Bossi, come ognuno di noi, è innocente fino a prova contraria e comunque non è indagato dalla magistratura. Dimettendosi, vrebbe detto: «Chi sbaglia paga qualunque cognome porti». I suoi dicono che alla storia della famiglia – che a quanto pare si faceva passare i soldi, pagare le case e le macchine da Belsito – non voleva credere e che sono stati gli stessi leghisti a dirgli: «Guarda che è tutto vero». Su questo sarebbe avvenuto il crollo psicologico e la decisione di presentarsi dimissionario al consiglio federale di ieri. Salvini ha detto che nessuno – assolutamente nessuno – gli ha chiesto di andarsene. Fuori dalla sala di via Bellerio, del resto, lo aspettava un gruppetto di militanti che, mentre insultava Maroni, lo esortava a non mollare, a cacciar via i traditori eccetera. I figli coinvolti, come saprà, negano tutto, anche con l’aria di indignarsi.
• Invece?
Ma intanto bisogna chiarire che la legge istitutiva dei rimborsi elettorali, fra le tante brutture, ha anche quella di non sottoporre i partiti a un obbligo di rendicontazione stringente. In pratica, con quei soldi – denaro pubblico – i partiti possono fare quello che vogliono, tant’è vero che Belsito ha addirittura adoperato i fondi per comprare diamanti in Tanzania. Quindi, anche ammesso che le intercettazioni siano suffragate da riscontri, non è detto che dar soldi alla famiglia del segretario, benché impresentabile sul piano politico e del costume, sia un reato.
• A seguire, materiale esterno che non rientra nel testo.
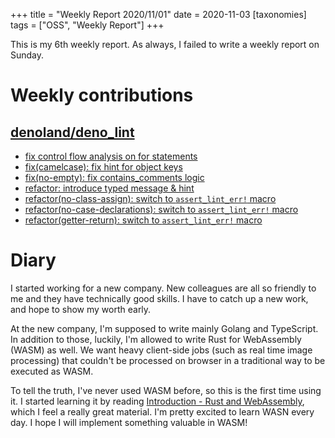 +++
title = "Weekly Report 2020/11/01"
date = 2020-11-03
[taxonomies]
tags = ["OSS", "Weekly Report"]
+++

This is my 6th weekly report. As always, I failed to write a weekly report on Sunday.

<!-- more -->

# Weekly contributions

## [denoland/deno_lint](https://github.com/denoland/deno_lint)

- [fix control flow analysis on for statements](https://github.com/denoland/deno_lint/pull/481)
- [fix(camelcase): fix hint for object keys](https://github.com/denoland/deno_lint/pull/480)
- [fix(no-empty): fix contains_comments logic](https://github.com/denoland/deno_lint/pull/474)
- [refactor: introduce typed message & hint](https://github.com/denoland/deno_lint/pull/472)
- [refactor(no-class-assign): switch to `assert_lint_err!` macro](https://github.com/denoland/deno_lint/pull/448)
- [refactor(no-case-declarations): switch to `assert_lint_err!` macro](https://github.com/denoland/deno_lint/pull/447)
- [refactor(getter-return): switch to `assert_lint_err!` macro](https://github.com/denoland/deno_lint/pull/446)

# Diary

I started working for a new company. New colleagues are all so friendly to me and they have technically good skills. I have to catch up a new work, and hope to show my worth early.

At the new company, I'm supposed to write mainly Golang and TypeScript. In addition to those, luckily, I'm allowed to write Rust for WebAssembly (WASM) as well. We want heavy client-side jobs (such as real time image processing) that couldn't be processed on browser in a traditional way to be executed as WASM.

To tell the truth, I've never used WASM before, so this is the first time using it. I started learning it by reading [Introduction - Rust and WebAssembly](https://rustwasm.github.io/docs/book/), which I feel a really great material. I'm pretty excited to learn WASN every day. I hope I will implement something valuable in WASM!
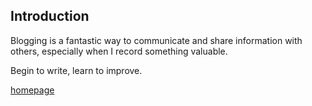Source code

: ## Introduction

Blogging is a fantastic way to communicate and share information with others, especially when I record something valuable. 

Begin to write, learn to improve.

[homepage](https://lance-lh.github.io)

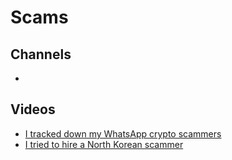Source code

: # Scams

## Channels

- []()

## Videos

- [I tracked down my WhatsApp crypto scammers](https://www.youtube.com/watch?v=1QhMqoTNSl8)
- [I tried to hire a North Korean scammer](https://www.youtube.com/watch?v=Y7x0gvfFa0Q)
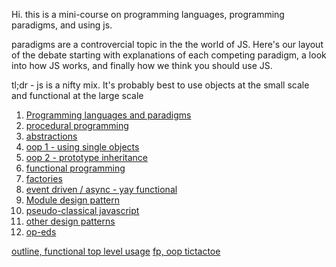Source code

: Hi.  this is a mini-course on programming languages, programming paradigms, and using js.

paradigms are a controvercial topic in the the world of JS.  Here's our layout of the debate starting with explanations of each competing paradigm, a look into how JS works, and finally how we think you should use JS.

tl;dr - js is a nifty mix.  It's probably best to use objects at the small scale and functional at the large scale

1. [Programming languages and paradigms](https://github.com/jankeLearning/content-md/blob/master/programming-and-paradigms/02-programming-languages.md)
2. [procedural programming](https://github.com/jankeLearning/content-md/blob/master/programming-and-paradigms/01-procedural-programming.md)
3. [abstractions](https://github.com/jankeLearning/content-md/blob/master/programming-and-paradigms/03-abstractions.md)
4. [oop 1 - using single objects](https://github.com/jankeLearning/content-md/blob/master/programming-and-paradigms/02-oop-single-objects.md)
5. [oop 2 - prototype inheritance](https://github.com/jankeLearning/content-md/blob/master/programming-and-paradigms/03-oop-prototypes.md)
6. [functional programming]()
7. [factories]()
8. [event driven / async - yay functional]()
9. [Module design pattern]()
10. [pseudo-classical javascript]()
11. [other design patterns]()
12. [op-eds]()


[outline, functional top level usage](https://teamtreehouse.com/community/what-type-of-paradigm-language-javascript-is)
[fp, oop tictactoe](https://raygun.com/blog/programming-paradigms-example/)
• Beh, qualche intercettazione ieri mattina l’ho letta pure io e, francamente, è roba che fa prudere le mani.
Sì, Belsito era appena stato convocato a Roma e temeva che Bossi lo avrebbe defenestrato. Allora l’impiegata amministrativa Nadia Dagrada lo invitava ad andare all’attacco: «Gli dici: capo, guarda che è meglio sia ben chiaro: se queste persone mettono mano ai conti del Federale, vedono quelle che sono le spese di tua moglie, dei tuoi figli, e a questo punto salta la Lega. Papale papale glielo devi dire: ragazzi, forse non avete capito che, se io parlo, voi finite in manette o con i forconi appesi alla Lega». Segue elenco, che riferiamo nel riassunto dei carabinieri: «i costi di tre lauree pagate con i soldi della Lega», «i soldi per il diploma (Renzo Bossi)»; «i 670.000 euro per il 2011 e Nadia dice che non ha giustificativi, oltre ad altre somme ingenti per gli altri anni»; «le autovetture affittate per Riccardo Bossi, tra cui una Porsche»; «i costi per pagare i decreti ingiuntivi di Riccardo Bossi»; «le fatture pagate per l’avvocato di Riccardo Bossi»; «altre spese pagate anche ai tempi del precedente tesoriere Balocchi»; «una casa in affitto pagata a Brescia»; «i 300.000 euro destinati alla scuola Bosina di Varese per Manuela Marrone (moglie di Bossi, ndr), che Belsito non sa come giustificare, presi nel 2011 per far fare loro un mutuo e che lui ha da parte in una cassetta di sicurezza». Poi: «l’ultima macchina del Principe, 50.000 euro, i soldi ancora da dare per le ristrutturazioni del terrazzo». Tra i beneficiati non manca Rosy Mauro, videpresidente del Senato e detta qui «la nera»: «Sai quanto gli ho dato l’altro giorno alla nera? Quasi 29mila, 29.142 in franchi eh... vuoi che ti dica tutti gli altri di prima?». La Mauro, a quanto si evince da queste telefonate, pigliava soldi attraverso la sigla di un sindacato padano Sin.Pa.
• Non ho visto grandi dichiarazioni dagli altri partiti.
Hanno tutti il terrore che, dopo quest’altra tegola, si debba per forza rimetter mano alla legge sui rimborsi.